ACTIVITY - Reply solely with the number of lines, in the records underneath, that include the word "every".

DATA TO EXAMINE -

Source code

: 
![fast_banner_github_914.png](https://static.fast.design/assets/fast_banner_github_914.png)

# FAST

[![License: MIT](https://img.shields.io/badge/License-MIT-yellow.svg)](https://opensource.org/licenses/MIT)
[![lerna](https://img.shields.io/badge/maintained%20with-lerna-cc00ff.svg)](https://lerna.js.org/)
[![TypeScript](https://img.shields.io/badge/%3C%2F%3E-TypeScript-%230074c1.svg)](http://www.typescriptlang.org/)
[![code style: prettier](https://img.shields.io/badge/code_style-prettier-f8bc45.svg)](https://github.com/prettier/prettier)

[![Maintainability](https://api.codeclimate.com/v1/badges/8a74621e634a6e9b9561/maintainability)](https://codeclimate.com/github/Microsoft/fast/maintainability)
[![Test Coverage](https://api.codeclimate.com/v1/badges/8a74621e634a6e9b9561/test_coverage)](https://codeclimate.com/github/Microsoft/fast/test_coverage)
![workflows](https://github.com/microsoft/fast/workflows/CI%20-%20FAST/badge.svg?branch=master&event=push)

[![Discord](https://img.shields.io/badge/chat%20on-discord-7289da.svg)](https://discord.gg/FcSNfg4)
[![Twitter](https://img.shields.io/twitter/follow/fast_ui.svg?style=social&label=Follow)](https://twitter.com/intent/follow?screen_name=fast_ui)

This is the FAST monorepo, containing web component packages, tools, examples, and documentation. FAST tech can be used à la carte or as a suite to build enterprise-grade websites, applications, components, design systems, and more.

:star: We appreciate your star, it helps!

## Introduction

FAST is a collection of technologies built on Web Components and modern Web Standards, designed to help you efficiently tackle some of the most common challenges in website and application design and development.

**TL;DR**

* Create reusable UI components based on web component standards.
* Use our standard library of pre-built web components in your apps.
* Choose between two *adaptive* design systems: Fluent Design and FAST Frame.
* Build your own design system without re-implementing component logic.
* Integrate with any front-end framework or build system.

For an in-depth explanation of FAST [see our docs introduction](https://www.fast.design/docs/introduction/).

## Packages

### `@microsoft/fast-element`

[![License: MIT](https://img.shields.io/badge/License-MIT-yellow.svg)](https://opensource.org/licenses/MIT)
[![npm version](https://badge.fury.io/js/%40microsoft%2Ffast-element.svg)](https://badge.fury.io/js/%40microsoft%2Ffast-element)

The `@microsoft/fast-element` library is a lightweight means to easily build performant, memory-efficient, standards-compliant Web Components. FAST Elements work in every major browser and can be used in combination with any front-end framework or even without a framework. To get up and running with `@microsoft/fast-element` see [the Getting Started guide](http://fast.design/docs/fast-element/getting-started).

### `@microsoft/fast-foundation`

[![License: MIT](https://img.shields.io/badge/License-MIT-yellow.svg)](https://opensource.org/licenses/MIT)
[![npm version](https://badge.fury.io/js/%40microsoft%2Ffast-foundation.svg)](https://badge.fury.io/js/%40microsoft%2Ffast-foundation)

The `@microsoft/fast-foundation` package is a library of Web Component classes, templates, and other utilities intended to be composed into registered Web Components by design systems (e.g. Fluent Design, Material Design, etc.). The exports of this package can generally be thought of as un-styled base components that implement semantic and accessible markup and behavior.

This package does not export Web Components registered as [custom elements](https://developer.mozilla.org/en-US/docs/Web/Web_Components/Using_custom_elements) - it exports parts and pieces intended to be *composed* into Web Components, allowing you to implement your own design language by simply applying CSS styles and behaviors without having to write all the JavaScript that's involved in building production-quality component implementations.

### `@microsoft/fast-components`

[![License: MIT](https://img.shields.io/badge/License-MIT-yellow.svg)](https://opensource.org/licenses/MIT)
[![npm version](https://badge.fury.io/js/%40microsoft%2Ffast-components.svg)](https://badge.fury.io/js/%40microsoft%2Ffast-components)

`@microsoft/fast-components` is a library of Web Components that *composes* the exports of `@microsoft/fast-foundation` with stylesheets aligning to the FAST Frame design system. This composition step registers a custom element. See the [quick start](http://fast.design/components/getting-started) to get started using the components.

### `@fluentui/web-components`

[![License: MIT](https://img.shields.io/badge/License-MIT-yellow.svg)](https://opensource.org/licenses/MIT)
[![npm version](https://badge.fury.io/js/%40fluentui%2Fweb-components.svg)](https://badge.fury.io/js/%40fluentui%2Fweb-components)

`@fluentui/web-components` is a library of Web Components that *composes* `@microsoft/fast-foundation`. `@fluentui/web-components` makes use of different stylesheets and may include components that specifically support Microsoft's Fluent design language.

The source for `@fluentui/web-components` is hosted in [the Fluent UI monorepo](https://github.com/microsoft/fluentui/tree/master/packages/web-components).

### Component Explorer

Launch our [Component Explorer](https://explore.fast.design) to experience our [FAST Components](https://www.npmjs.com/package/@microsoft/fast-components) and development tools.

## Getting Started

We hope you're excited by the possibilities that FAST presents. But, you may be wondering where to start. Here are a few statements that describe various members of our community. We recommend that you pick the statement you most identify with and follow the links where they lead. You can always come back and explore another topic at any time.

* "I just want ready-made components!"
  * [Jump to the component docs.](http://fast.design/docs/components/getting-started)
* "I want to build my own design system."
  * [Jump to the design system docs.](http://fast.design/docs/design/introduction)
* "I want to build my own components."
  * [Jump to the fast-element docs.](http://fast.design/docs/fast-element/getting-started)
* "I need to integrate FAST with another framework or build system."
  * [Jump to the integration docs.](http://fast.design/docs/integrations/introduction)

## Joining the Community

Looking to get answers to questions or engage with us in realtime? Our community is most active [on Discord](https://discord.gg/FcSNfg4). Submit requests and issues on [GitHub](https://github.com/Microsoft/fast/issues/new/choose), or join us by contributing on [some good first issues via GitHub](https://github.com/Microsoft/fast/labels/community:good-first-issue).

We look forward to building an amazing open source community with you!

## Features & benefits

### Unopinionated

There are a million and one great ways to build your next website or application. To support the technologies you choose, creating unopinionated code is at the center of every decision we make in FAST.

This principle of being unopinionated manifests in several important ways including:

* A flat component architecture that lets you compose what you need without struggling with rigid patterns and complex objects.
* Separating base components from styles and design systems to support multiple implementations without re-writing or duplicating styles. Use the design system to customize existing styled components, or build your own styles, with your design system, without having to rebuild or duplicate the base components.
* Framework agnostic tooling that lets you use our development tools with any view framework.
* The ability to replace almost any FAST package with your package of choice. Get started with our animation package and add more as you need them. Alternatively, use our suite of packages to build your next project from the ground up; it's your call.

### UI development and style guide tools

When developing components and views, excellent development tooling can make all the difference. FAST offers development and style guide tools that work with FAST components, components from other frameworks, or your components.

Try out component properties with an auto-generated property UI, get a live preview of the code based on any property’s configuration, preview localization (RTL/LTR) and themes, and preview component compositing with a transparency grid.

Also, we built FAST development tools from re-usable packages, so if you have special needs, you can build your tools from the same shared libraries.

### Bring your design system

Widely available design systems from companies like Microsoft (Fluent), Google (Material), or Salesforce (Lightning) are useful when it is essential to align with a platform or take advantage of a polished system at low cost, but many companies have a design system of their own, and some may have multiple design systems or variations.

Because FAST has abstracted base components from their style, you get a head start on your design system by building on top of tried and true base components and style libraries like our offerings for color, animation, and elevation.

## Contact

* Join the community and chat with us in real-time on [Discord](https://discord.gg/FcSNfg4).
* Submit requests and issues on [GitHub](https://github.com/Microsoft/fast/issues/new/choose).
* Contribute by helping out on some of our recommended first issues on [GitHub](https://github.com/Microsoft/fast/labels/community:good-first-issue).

ANSWER AREA - 2